The testes of moles (Talpa europaea) retain a considerable microsomal capacity for androgen synthesis during seasonal regression.

Seasonal changes in testicular histology and steroidogenesis were investigated in the mole (Talpa europaea). Androgen synthesis was examined by incubating [4-14C]pregnenolone (P) and [4-14C]dehydroepiandrosterone (DHA) with testicular minces in a static incubation system. The metabolites formed were characterized by thin-layer chromatography. Morphological changes were studied by routine histological methods. During sexual quiescence spermatogenesis was arrested. The regressive seminiferous tubules consisted predominantly of Sertoli cells and spermatogonia. On the other hand, histological quantification suggested that season has no significant effects on the number or the nuclear dimensions of Leydig cells in this species. The capacity of the regressive testes (per unit weight) to metabolize P and DHA to testosterone (T) was somewhat greater in regressive (48.5%, 49.4%) than in active (33.2%, 41.6%) testes. The results also suggest that the greater in vitro T production encountered during reproductive quiescence is due possibly to an increase in the activity of 17 beta-hydroxysteroid dehydrogenase (per unit weight). Our data on Leydig cell numbers indicate, however, that the capacity of the individual Leydig cells to produce T is decreased during sexual regression. T. europaea appears to be quite exceptional among seasonally breeding small mammals exhibiting pronounced annual changes in spermatogenesis in that the testes retain a considerable enzymatic capacity to produce testosterone from pregnanes during sexual quiescence. The results suggest that pituitary as well as paracrine regulation of the annual testicular cycle in this species differs from that generally encountered in seasonal breeders.

Photoperiod-induced changes in the testicular metabolism of [4-14C]17 alpha-hydroxyprogesterone in the bank vole (Clethrionomys glareolus).

Minces of the testes of bank voles, born and reared in a long (18L:6D) photoperiod until weaning (18-22 days of age) and subjected thereafter to a short (6L:18D, Group S) or a long (18L:6D, Group L) photoperiod for 6-9 weeks, were incubated with [4-14C]17 alpha-hydroxyprogesterone in the presence of cofactors (NADP/NADPH, 1.3 mmol/1) for 1 h at 37 degrees C. The radioactive metabolites were characterized and identified by thin-layer chromatography with derivative formation and chromatography to constant specific activity and isotope ratio.
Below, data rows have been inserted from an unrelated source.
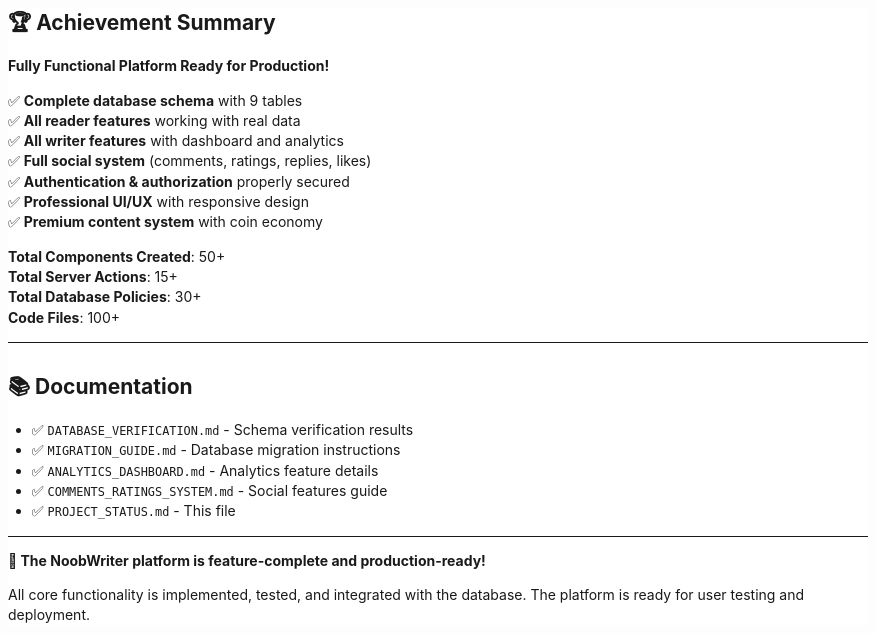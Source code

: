
## 🏆 Achievement Summary

**Fully Functional Platform Ready for Production!**

✅ **Complete database schema** with 9 tables  
✅ **All reader features** working with real data  
✅ **All writer features** with dashboard and analytics  
✅ **Full social system** (comments, ratings, replies, likes)  
✅ **Authentication & authorization** properly secured  
✅ **Professional UI/UX** with responsive design  
✅ **Premium content system** with coin economy  

**Total Components Created**: 50+  
**Total Server Actions**: 15+  
**Total Database Policies**: 30+  
**Code Files**: 100+  

---

## 📚 Documentation

- ✅ `DATABASE_VERIFICATION.md` - Schema verification results
- ✅ `MIGRATION_GUIDE.md` - Database migration instructions
- ✅ `ANALYTICS_DASHBOARD.md` - Analytics feature details
- ✅ `COMMENTS_RATINGS_SYSTEM.md` - Social features guide
- ✅ `PROJECT_STATUS.md` - This file

---

**🎉 The NoobWriter platform is feature-complete and production-ready!**

All core functionality is implemented, tested, and integrated with the database. The platform is ready for user testing and deployment.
In Group L virtually all of the substrate was utilized and it was readily converted to androgens (48% of the radioactivity recovered) such as androstenedione and testosterone. The only pregnane metabolite identified was 17 alpha-hydroxy,20 alpha-dihydroxyprogesterone (43.3%). In Group S there was a decreased production of 17 alpha-hydroxy,20 alpha-dihydroprogesterone and androgens (25.4% and 10.4% respectively) and a substantial portion of the substrate was not metabolized (38.8%). The main androgen metabolites identified, androst-4-ene-3 beta,17 beta-diol and 5 alpha-androstane-3,17-dione are hormonally quite inert steroids. No androstenedione or testosterone was found. The results indicate that exposure to short photoperiod induces a decrease in the testicular C17-C20 lyase and 20 alpha-hydroxysteroid dehydrogenase.